In the same way as personalities vary – so do energy levels. From calm and almost stately, to highly outgoing and very excitable.

It is within the latter you find dogs with no ‘Off Switch’. Puppies often fall into this type at first and can grow out of it, but some never do, even when fully mature.

Injuries and cuts are far more common with high energy dogs. Whilst rushing around they don’t see obstacles or sharp shells. They leap and twist in the air and often they are so engrossed in what they are doing that cuts or strains are not seen until you get home.

But more serious still are the types that get very obsessive about certain behaviours, for example running after balls launched by ball throwers. 

SAFE TO THROW  Amber (far right) Izzy (far left, was with her owner) Jack (front) & Maggie. Their owner throws ball 
Lots of dogs love chasing balls. Example, Jack, a cattle dog I’ve cared for many times. Jack is 8 years old  and he loves running after a ball and brings it back every time and drops it so you will throw it again. However, Jack is smart, and as he gets tired he takes longer and longer before he drops the ball. In effect he has learned how to self regulate to stop him overheating.

Left - Right Jack, Maggie, Izzy & Amber
Dogs love Curl Curl Lagoon (NSW)
More mature dogs like Jack have learned to control their behaviour, but some never develop an ‘Off Switch’ – effectively they become ‘Conditioned’.  They can go on to OCD around balls (Google: ‘operant conditioning’).

In hot weather in particular, I really worry when I see a dog constantly running after a ball being launched again and again.

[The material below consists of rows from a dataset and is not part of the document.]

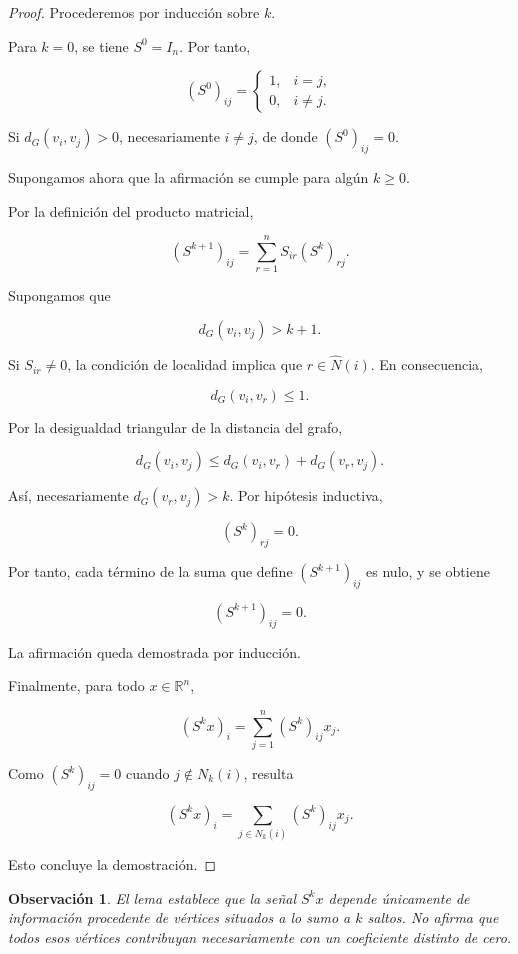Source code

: \documentclass[a4paper,openany,oneside,10pt]{report}
\theoremstyle{pnlTeorema}
\theoremstyle{pnlDefinicion}
\theoremstyle{pnlObservacion}
\newtheorem{observacion}{Observación}[section]
\begin{document}
\begin{proof} Procederemos por inducción sobre \(k\).

Para \(k=0\), se tiene \(S^0=I_n\). Por tanto,

\[
(S^0)_{ij}=
\begin{cases}
1,&i=j,\\
0,&i\ne j.
\end{cases}
\]

Si \(d_G(v_i,v_j)>0\), necesariamente \(i\ne j\), de donde \((S^0)_{ij}=0\).

Supongamos ahora que la afirmación se cumple para algún \(k\ge0\).

Por la definición del producto matricial,

\[
(S^{k+1})_{ij}
=\sum_{r=1}^{n}S_{ir}(S^k)_{rj}.
\]

Supongamos que

\[
d_G(v_i,v_j)>k+1.
\]

Si \(S_{ir}\ne0\), la condición de localidad implica que \(r\in\widehat N(i)\). En consecuencia,

\[
d_G(v_i,v_r)\le1.
\]

Por la desigualdad triangular de la distancia del grafo,

\[
d_G(v_i,v_j)
\le d_G(v_i,v_r)+d_G(v_r,v_j).
\]

Así, necesariamente \(d_G(v_r,v_j)>k\). Por hipótesis inductiva,

\[
(S^k)_{rj}=0.
\]

Por tanto, cada término de la suma que define \((S^{k+1})_{ij}\) es nulo, y se obtiene

\[
(S^{k+1})_{ij}=0.
\]

La afirmación queda demostrada por inducción.

Finalmente, para todo \(x\in\mathbb R^n\),

\[
(S^kx)_i=\sum_{j=1}^n(S^k)_{ij}x_j.
\]

Como \((S^k)_{ij}=0\) cuando \(j\notin N_k(i)\), resulta

\[
(S^kx)_i=
\sum_{j\in N_k(i)}(S^k)_{ij}x_j.
\]

Esto concluye la demostración.
\end{proof}

\begin{observacion}
El lema establece que la señal \(S^kx\) depende únicamente de información procedente de vértices situados a lo sumo a \(k\) saltos. No afirma que todos esos vértices contribuyan necesariamente con un coeficiente distinto de cero.
\end{observacion}
\end{document}
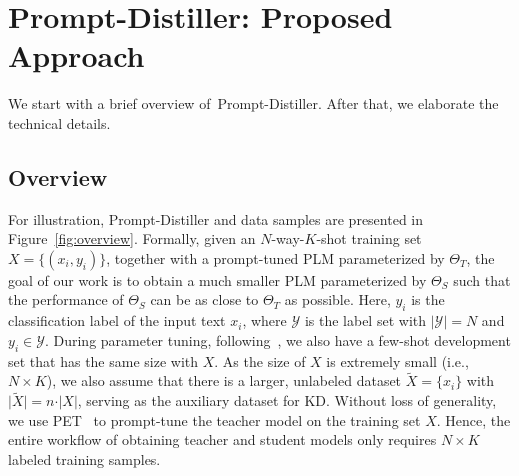 \documentclass{article}
\begin{document}
\section{Prompt-Distiller: Proposed Approach}

We start with a brief overview of~{Prompt-Distiller}. After that, we elaborate the technical details.


\subsection{Overview}

For illustration, Prompt-Distiller and data samples are presented in Figure~\ref{fig:overview}.
Formally, given an $N$-way-$K$-shot training set $X=\{(x_i,y_i)\}$, together with a prompt-tuned PLM parameterized by ${\Theta}_{T}$, the goal of our work is to obtain a much smaller PLM parameterized by ${\Theta}_{S}$ such that the performance of ${\Theta}_{S}$ can be as close to ${\Theta}_{T}$ as possible.
Here, $y_i$ is the classification label of the input text $x_i$, where $\mathcal{Y}$ is the label set with $\vert\mathcal{Y}\vert=N$ and $y_i\in\mathcal{Y}$.
During parameter tuning, following~\cite{DBLP:conf/acl/GaoFC20}, we also have a few-shot development set that has the same size with $X$.
As the size of $X$ is extremely small (i.e.,~$N\times K$),
we also assume that there is a larger, unlabeled dataset $\tilde{X}=\{x_i\}$ with $\vert\tilde{X}\vert=n\cdot\vert X\vert$, serving as the auxiliary dataset for KD.
Without loss of generality, we use PET~\cite{DBLP:conf/eacl/SchickS21} to prompt-tune the teacher model on the training set $X$.
Hence, the entire workflow of obtaining teacher and student models only requires $N\times K$ labeled training samples.

\end{document}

Any dog ( but especially those with thick coats and/or where there is no water to swim and cool off) are in serious danger of exhaustion or heat stroke because they literally will keep chasing that ball until they drop.

When I take the dogs in my care on our Adventure Walks I prefer they interact with other canines rather than simply run after a ball. So I take them to venues with smells, variations of landscape and other dogs to play with. 

Occasionally I will take the thrower with us, but rather in the way you wouldn’t give children chocolate all the time, I keep these times limited. And, I always keep in mind that I am the one who has to control the ‘Off Switch’ and limit the where, when and how often I throw that ball.

Which dogs should be insured? Ideally insure your dog – full stop. However, in the words of my vet in the UK when I didn’t have insurance cover for my big German Shorthaired Pointer:  “Always insure large, active and energetic breeds with short coats. Their energy means they plough into all sorts of places and their thin coats mean they get cuts far more easily than dogs with more dense coats”
(The only problem with that advice – I wish he’d told me earlier!!!)


  1. On this walk I met up with the owner of Izzy who I cared for last year and will be again this June (have blogged about cute 'Little Iz' previously). I had Amber with me, a lovely outgoing cross breed who is an example of a dog that loves the whole world and who I'm dog sitting again next week. At Curl Curl we bumped into Jack & Maggie with their owner, which is how we were all together. (Blogged about these two before and I'm caring from them
    again at Easter).

  2. My lovely dog Amber certainly does love the world Maralyn, and she definitely loves you too!! Thank you for mentioning her in your blog. I feel assured that she is in great hands whenever she is with you. Liza

  3. Thanks for those kind words Liza. Yes, your Amber is the embodiment of a dog that loves everyone as you say!